余命とは、その人があとどれくらい生きられるかの期待値のことをいいます。がんにかかると、場合によっては医師から余命を宣告され、患者は大きなショックを受けることもあります。
しかし余命とは予測に過ぎず、実際には余命より前に亡くなってしまう人もいれば、余命より長く生きる人もいます。そのため、余命を告げられた場合でもそれに振り回されず、あくまで可能性として理解する必要があります。
本記事では、がんの余命がどのように推定されているか、さらに余命宣告を受けた後の心のケアについて解説します。
病院で医師から告げられる余命はあくまでも推測であり、患者の生きられる期間を正確に予測できるものではありません。なぜなら、がんは複雑な病気で、人によって進行状況や性質、合う治療が異なり、将来のことが予測しにくいからです。そのため、医療機関や医師によっては患者に明確な余命宣告をしない方針の場合もあります。
医師が患者に余命を伝える場合、その余命はデータに基づいて推測されます。余命を推測するために使用されるデータにはいくつか種類がありますが、主に高齢者に対して余命を推測する場合には、患者の年齢と全身状態をもとに推定されます。罹患している病気に関係のない年齢別の平均的な余命は、厚生労働省が発表する“完全生命表”を参考にします。
また、たとえ同じ年齢で同じがんの患者であっても、全身状態がよい場合、普通な場合、悪い場合によってその余命が変わってくるため、年齢別に平均余命を寿命が長かった上位25%と中央値付近の50%、そして、寿命の短かった75%とに分け、その人の全身状態に応じて「あと何年生きられる見込みか」ということを推測します。
そのほか、がんの種類別や治療の種類別に余命を推測する手段もあります。がんはできる部位や状況に応じて生存率が異なるため、国立がんセンターの“5年後生存率集計報告書”などを用いて、がんの種類別の余命を予測することもあります。また、その治療を行った場合の生存期間の平均を示す“生存期間中央値”によって、おおよその余命が推測されることもあります。
がんの診断や余命宣告を受けると強いショックを受け、精神的に落ち込んでしまい、体調を崩してしまう方もいます。そのため、余命宣告を受けたときは自分の心の状態を知り、適切なケアを受けることを検討しましょう。

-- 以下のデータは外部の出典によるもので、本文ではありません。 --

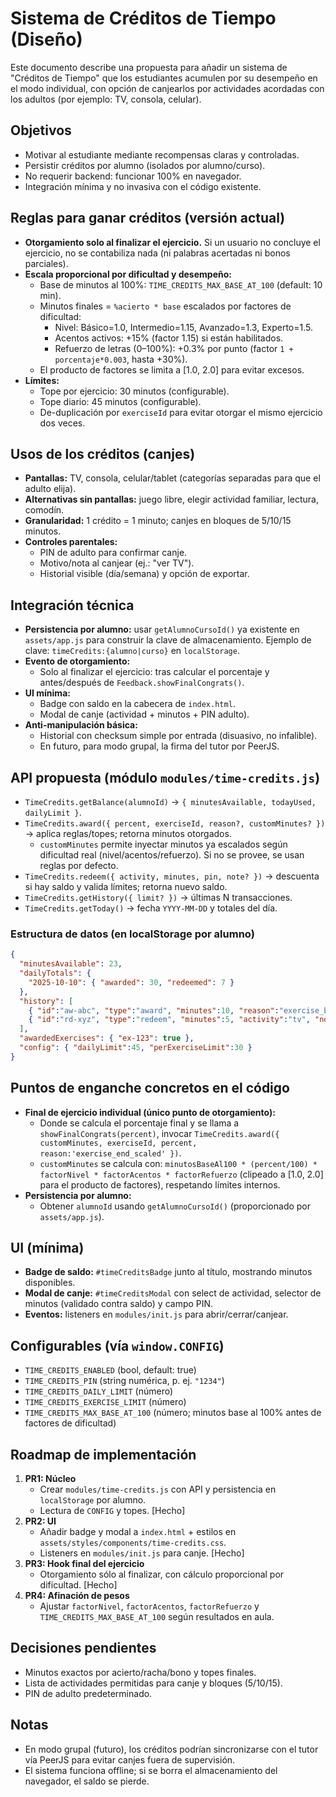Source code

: # Sistema de Créditos de Tiempo (Diseño)

Este documento describe una propuesta para añadir un sistema de "Créditos de Tiempo" que los estudiantes acumulen por su desempeño en el modo individual, con opción de canjearlos por actividades acordadas con los adultos (por ejemplo: TV, consola, celular).

## Objetivos
- Motivar al estudiante mediante recompensas claras y controladas.
- Persistir créditos por alumno (isolados por alumno/curso).
- No requerir backend: funcionar 100% en navegador.
- Integración mínima y no invasiva con el código existente.

## Reglas para ganar créditos (versión actual)
- **Otorgamiento solo al finalizar el ejercicio.** Si un usuario no concluye el ejercicio, no se contabiliza nada (ni palabras acertadas ni bonos parciales).
- **Escala proporcional por dificultad y desempeño:**
  - Base de minutos al 100%: `TIME_CREDITS_MAX_BASE_AT_100` (default: 10 min).
  - Minutos finales = `%acierto * base` escalados por factores de dificultad:
    - Nivel: Básico=1.0, Intermedio=1.15, Avanzado=1.3, Experto=1.5.
    - Acentos activos: +15% (factor 1.15) si están habilitados.
    - Refuerzo de letras (0–100%): +0.3% por punto (factor `1 + porcentaje*0.003`, hasta +30%).
  - El producto de factores se limita a [1.0, 2.0] para evitar excesos.
- **Límites:**
  - Tope por ejercicio: 30 minutos (configurable).
  - Tope diario: 45 minutos (configurable).
  - De-duplicación por `exerciseId` para evitar otorgar el mismo ejercicio dos veces.

## Usos de los créditos (canjes)
- **Pantallas:** TV, consola, celular/tablet (categorías separadas para que el adulto elija).
- **Alternativas sin pantallas:** juego libre, elegir actividad familiar, lectura, comodín.
- **Granularidad:** 1 crédito = 1 minuto; canjes en bloques de 5/10/15 minutos.
- **Controles parentales:**
  - PIN de adulto para confirmar canje.
  - Motivo/nota al canjear (ej.: "ver TV").
  - Historial visible (día/semana) y opción de exportar.

## Integración técnica
- **Persistencia por alumno:** usar `getAlumnoCursoId()` ya existente en `assets/app.js` para construir la clave de almacenamiento. Ejemplo de clave: `timeCredits:{alumno|curso}` en `localStorage`.
- **Evento de otorgamiento:**
  - Solo al finalizar el ejercicio: tras calcular el porcentaje y antes/después de `Feedback.showFinalCongrats()`.
- **UI mínima:**
  - Badge con saldo en la cabecera de `index.html`.
  - Modal de canje (actividad + minutos + PIN adulto).
- **Anti-manipulación básica:**
  - Historial con checksum simple por entrada (disuasivo, no infalible).
  - En futuro, para modo grupal, la firma del tutor por PeerJS.

## API propuesta (módulo `modules/time-credits.js`)
- `TimeCredits.getBalance(alumnoId)` → `{ minutesAvailable, todayUsed, dailyLimit }`.
- `TimeCredits.award({ percent, exerciseId, reason?, customMinutes? })` → aplica reglas/topes; retorna minutos otorgados.
  - `customMinutes` permite inyectar minutos ya escalados según dificultad real (nivel/acentos/refuerzo). Si no se provee, se usan reglas por defecto.
- `TimeCredits.redeem({ activity, minutes, pin, note? })` → descuenta si hay saldo y valida límites; retorna nuevo saldo.
- `TimeCredits.getHistory({ limit? })` → últimas N transacciones.
- `TimeCredits.getToday()` → fecha `YYYY-MM-DD` y totales del día.

### Estructura de datos (en localStorage por alumno)
```json
{
  "minutesAvailable": 23,
  "dailyTotals": {
    "2025-10-10": { "awarded": 30, "redeemed": 7 }
  },
  "history": [
    { "id":"aw-abc", "type":"award", "minutes":10, "reason":"exercise_bonus_90", "exerciseId":"ex-123", "timestamp":"...", "checksum":"..." },
    { "id":"rd-xyz", "type":"redeem", "minutes":5, "activity":"tv", "note":"series", "timestamp":"...", "checksum":"..." }
  ],
  "awardedExercises": { "ex-123": true },
  "config": { "dailyLimit":45, "perExerciseLimit":30 }
}
```

## Puntos de enganche concretos en el código
- **Final de ejercicio individual (único punto de otorgamiento):**
  - Donde se calcula el porcentaje final y se llama a `showFinalCongrats(percent)`, invocar `TimeCredits.award({ customMinutes, exerciseId, percent, reason:'exercise_end_scaled' })`.
  - `customMinutes` se calcula con: `minutosBaseAl100 * (percent/100) * factorNivel * factorAcentos * factorRefuerzo` (clipeado a [1.0, 2.0] para el producto de factores), respetando límites internos.
- **Persistencia por alumno:**
  - Obtener `alumnoId` usando `getAlumnoCursoId()` (proporcionado por `assets/app.js`).

## UI (mínima)
- **Badge de saldo:** `#timeCreditsBadge` junto al título, mostrando minutos disponibles.
- **Modal de canje:** `#timeCreditsModal` con select de actividad, selector de minutos (validado contra saldo) y campo PIN.
- **Eventos:** listeners en `modules/init.js` para abrir/cerrar/canjear.

## Configurables (vía `window.CONFIG`)
- `TIME_CREDITS_ENABLED` (bool, default: true)
- `TIME_CREDITS_PIN` (string numérica, p. ej. `"1234"`)
- `TIME_CREDITS_DAILY_LIMIT` (número)
- `TIME_CREDITS_EXERCISE_LIMIT` (número)
- `TIME_CREDITS_MAX_BASE_AT_100` (número; minutos base al 100% antes de factores de dificultad)

## Roadmap de implementación
1. **PR1: Núcleo**
   - Crear `modules/time-credits.js` con API y persistencia en `localStorage` por alumno.
   - Lectura de `CONFIG` y topes. [Hecho]
2. **PR2: UI**
   - Añadir badge y modal a `index.html` + estilos en `assets/styles/components/time-credits.css`.
   - Listeners en `modules/init.js` para canje. [Hecho]
3. **PR3: Hook final del ejercicio**
   - Otorgamiento sólo al finalizar, con cálculo proporcional por dificultad. [Hecho]
4. **PR4: Afinación de pesos**
   - Ajustar `factorNivel`, `factorAcentos`, `factorRefuerzo` y `TIME_CREDITS_MAX_BASE_AT_100` según resultados en aula.

## Decisiones pendientes
- Minutos exactos por acierto/racha/bono y topes finales.
- Lista de actividades permitidas para canje y bloques (5/10/15).
- PIN de adulto predeterminado.

## Notas
- En modo grupal (futuro), los créditos podrían sincronizarse con el tutor vía PeerJS para evitar canjes fuera de supervisión.
- El sistema funciona offline; si se borra el almacenamiento del navegador, el saldo se pierde.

また、日頃の生活において病気のことを話せる相手がいない場合や、不安、気分の落ち込みなどがなくならない場合には、まずは主治医や看護師、あるいはがん診療連携拠点病院に設置された“がん相談支援センター”に相談しましょう。相談の内容に応じて、心のケアを専門とする精神科医・心療内科医の診察や、心理士によるカウンセリングなどを受けることができます。
がんにおける余命はあくまで統計的なものであり、患者の寿命が明確に分かるわけではありません。そのため、宣告された余命に縛られすぎず、医師の指示に従い前向きに治療を検討するよう心がけましょう。
がんの診断や余命宣告を受けることは、精神に大きな衝撃を及ぼすことでしょう。強い不安を感じたり、気持ちが落ち込んでしまったりした場合は周りの人に相談するか、主治医やがん相談支援センターに相談し、適切なケアを受けることを意識しましょう。